Problems solved by technology

[0012] (1) The load sets and test index sets contained in the existing benchmarking system are mainly aimed at big data systems, and the distributed scheduling system is an important pluggable module in the big data system, so the final evaluation result is all modules of the system The overall performance reflected after mutual cooperation does not represent the performance of the distributed scheduling system
At present, there are shortcomings in the research of benchmarking technology for distributed scheduling systems, and there is an urgent need for a benchmarking system to conduct a fair and reasonable quantitative evaluation of distributed scheduling systems;
[0013] (2) Lack of data set construction
However, most of the test data used in the current benchmarking system is constructed by random generation or by crawling existing data on the Internet. The randomly generated data does not reflect the above data characteristics, and the data obtained by crawling has relatively Large time cost cannot be quickly evaluated;
[0014] (3) The implementation of the load set software stack is relatively simple
However, most of the workloads in the current benchmark system are Hadoop-type tasks. The loads implemented by different software stacks are quite different in terms of computing logic and data processing. It is unreasonable to evaluate only through Hadoop-type tasks.

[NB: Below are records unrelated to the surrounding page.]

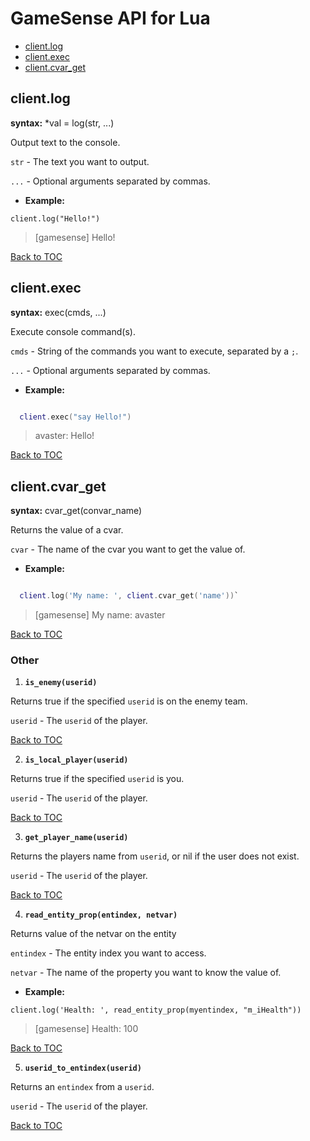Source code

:GameSense API for Lua
=====================

* [client.log](#clientlog)
* [client.exec](#clientexec)
* [client.cvar_get](#clientcvar_get)

client.log
----------
**syntax:** *val = log(str, ...)

Output text to the console.

`str` - The text you want to output.

`...` - Optional arguments separated by commas.

* **Example:**
    
`client.log("Hello!")`
        
>[gamesense] Hello!

[Back to TOC](#gamesense-api-for-lua)

client.exec
-----------
**syntax:** exec(cmds, ...)

Execute console command(s).

`cmds` - String of the commands you want to execute, separated by a `;`.

`...` - Optional arguments separated by commas.

* **Example:**

```lua

  client.exec("say Hello!")
```

>avaster: Hello!

[Back to TOC](#gamesense-api-for-lua)

client.cvar_get
---------------
**syntax:** cvar_get(convar_name)

Returns the value of a cvar.

`cvar` - The name of the cvar you want to get the value of.

* **Example:**

```lua

  client.log('My name: ', client.cvar_get('name'))`
```

>[gamesense] My name: avaster

[Back to TOC](#gamesense-api-for-lua)

### Other

1. **`is_enemy(userid)`**

Returns true if the specified `userid` is on the enemy team.

`userid` - The `userid` of the player.

[Back to TOC](#gamesense-api-for-lua)

2. **`is_local_player(userid)`**

Returns true if the specified `userid` is you.

`userid` - The `userid` of the player.

[Back to TOC](#gamesense-api-for-lua)

3. **`get_player_name(userid)`**

Returns the players name from `userid`, or nil if the user does not exist.

`userid` - The `userid` of the player.

[Back to TOC](#gamesense-api-for-lua)

4. **`read_entity_prop(entindex, netvar)`**

Returns value of the netvar on the entity

`entindex` - The entity index you want to access.

`netvar` - The name of the property you want to know the value of.

* **Example:**

`client.log('Health: ', read_entity_prop(myentindex, "m_iHealth"))`

>[gamesense] Health: 100 

[Back to TOC](#gamesense-api-for-lua)

5. **`userid_to_entindex(userid)`**

Returns an `entindex` from a `userid`.

`userid` - The `userid` of the player.

[Back to TOC](#gamesense-api-for-lua)

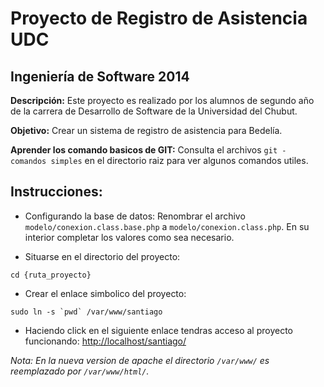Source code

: Proyecto de Registro de Asistencia UDC
==========================

## Ingeniería de Software 2014

**Descripción:**
Este proyecto es realizado por los alumnos de segundo año de la carrera de Desarrollo de Software de la Universidad del Chubut.

**Objetivo:**
Crear un sistema de registro de asistencia para Bedelía.

**Aprender los comando basicos de GIT:**
Consulta el archivos ```git - comandos simples``` en el directorio raiz para ver algunos comandos utiles.


## Instrucciones:
* Configurando la base de datos:
	Renombrar el archivo ```modelo/conexion.class.base.php``` a ```modelo/conexion.class.php```.
	En su interior completar los valores como sea necesario.

* Situarse en el directorio del proyecto:
```
cd {ruta_proyecto}
```

* Crear el enlace simbolico del proyecto:
```
sudo ln -s `pwd` /var/www/santiago
```

* Haciendo click en el siguiente enlace tendras acceso al proyecto funcionando:
[http://localhost/santiago/](http://localhost/santiago/)


*Nota: En la nueva version de apache el directorio ```/var/www/``` es reemplazado por ```/var/www/html/```.*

Overlay other software stacks;
[0015] (4) There is no test index set for distributed scheduling system
These indicators reflect the overall performance of the big data system, and cannot directly and objectively evaluate the distributed scheduling system;
[0016] (5) There is no uniform and quantifiable load submission strategy
In the current benchmark system, there are few instructions on the load submission strategy, and there is a large degree of freedom in the evaluation
The load submission strategy has a very important impact on the system evaluation. Without a unified and quantifiable submission method, it is difficult to make a fair comparison of the system horizontally, and it will also make the evaluation distorted;
[0017] (6) Lack of indicator collection and monitoring modules
However, the current benchmarking system does not include monitoring indicator collection and monitoring modules, which brings some inconvenience to the evaluation. You need to choose the indicator collection and monitoring tools yourself during the evaluation.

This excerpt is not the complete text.